# Majano Anemone predators?



## Kooka

A friend of mine has a significant majano anemone infestation and I was wondering if anyone here has had any experience with exterminating them using predator fish, shrimp, snails, etc... His tank size and infestation numbers make manual removal impractical.

I have read that file fish potentially go after them. Klein's butterflyfish are also a good candidate but they are listed as not reef safe (eat soft corals). 

Any tips/help would be appreciated!


----------



## coldmantis

Methods that didn't work for me
Boiling water in syringe
Hydrogen Peroxide in syringe
Vinegar in syringe

Methods that worked for me
Lemon juice from no frills in syringe
Peppermint shrimp


----------



## Kooka

None of the manual injection methods would work in this situation, way to much rock to cover and the infestation is far too widespread. 

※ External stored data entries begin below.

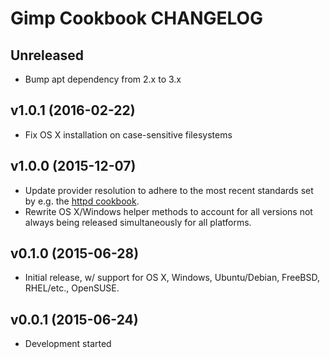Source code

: Gimp Cookbook CHANGELOG
=======================

Unreleased
----------
- Bump apt dependency from 2.x to 3.x

v1.0.1 (2016-02-22)
-------------------
- Fix OS X installation on case-sensitive filesystems

v1.0.0 (2015-12-07)
-------------------
- Update provider resolution to adhere to the most recent standards set by e.g.
  the [httpd cookbook](https://github.com/chef-cookbooks/httpd).
- Rewrite OS X/Windows helper methods to account for all versions not always
  being released simultaneously for all platforms.

v0.1.0 (2015-06-28)
-------------------
- Initial release, w/ support for OS X, Windows, Ubuntu/Debian, FreeBSD,
  RHEL/etc., OpenSUSE.

v0.0.1 (2015-06-24)
-------------------
- Development started
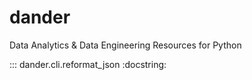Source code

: # dander

Data Analytics & Data Engineering Resources for Python


::: dander.cli.reformat_json
    :docstring:

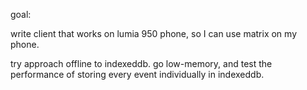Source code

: goal:

write client that works on lumia 950 phone, so I can use matrix on my phone.

try approach offline to indexeddb. go low-memory, and test the performance of storing every event individually in indexeddb.
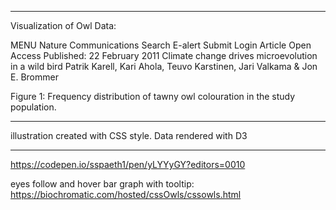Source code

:*****
Visualization of Owl Data: 

MENU Nature Communications
Search
E-alert
Submit
Login
Article
Open Access
Published: 22 February 2011
Climate change drives microevolution in a wild bird
Patrik Karell, Kari Ahola, Teuvo Karstinen, Jari Valkama & Jon E. Brommer 



Figure 1: Frequency distribution of tawny owl colouration in the study population.
*****

illustration created with CSS style. Data rendered with D3

*****
https://codepen.io/sspaeth1/pen/yLYYyGY?editors=0010

eyes follow and hover bar graph with tooltip:
https://biochromatic.com/hosted/cssOwls/cssowls.html
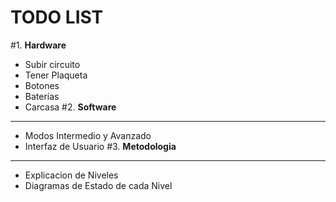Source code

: **TODO LIST**
===============
#1. **Hardware**
* Subir circuito
* Tener Plaqueta
* Botones
* Baterías
* Carcasa
#2. **Software**
---------------
* Modos Intermedio y Avanzado
* Interfaz de Usuario
#3. **Metodologia**
---------------
* Explicacion de Niveles
* Diagramas de Estado de cada Nivel
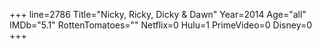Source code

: +++
line=2786
Title="Nicky, Ricky, Dicky & Dawn"
Year=2014
Age="all"
IMDb="5.1"
RottenTomatoes=""
Netflix=0
Hulu=1
PrimeVideo=0
Disney=0
+++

I've seen peppermint shrimp decimate Aptasia but read that they ignore majanos. How bad was your infestation and where did you get the shrimp from?


----------



## tom g

*Nuke tank*

I think if it's heavily populated u may have to remove the corals manually inject or let the required fish try .. may have to sacrifice some corals to the cause
Remove rock and nuke something tells me there's too many...
Jmho


----------



## mmatt

Don't know of anything that will actually eat them. I've had success with making kalk paste and injecting it over them with a siringe but I wouldn't do a lot in one shot. Will throw of parameters. I also tagged them as soon as I saw them. Didn't let them get out of control. Don't know if drying out the rock is an option? Pain in the dick for sure, depending on how much coral is in there.... That just sucks period.

Peppermint shrimp is a new onefor me that's for sure. Maybe he was a one off and a gluteness S.O.B. lol


----------



## coldmantis

Kooka said:


> None of the manual injection methods would work in this situation, way to much rock to cover and the infestation is far too widespread.
> 
> I've seen peppermint shrimp decimate Aptasia but read that they ignore majanos. How bad was your infestation and where did you get the shrimp from?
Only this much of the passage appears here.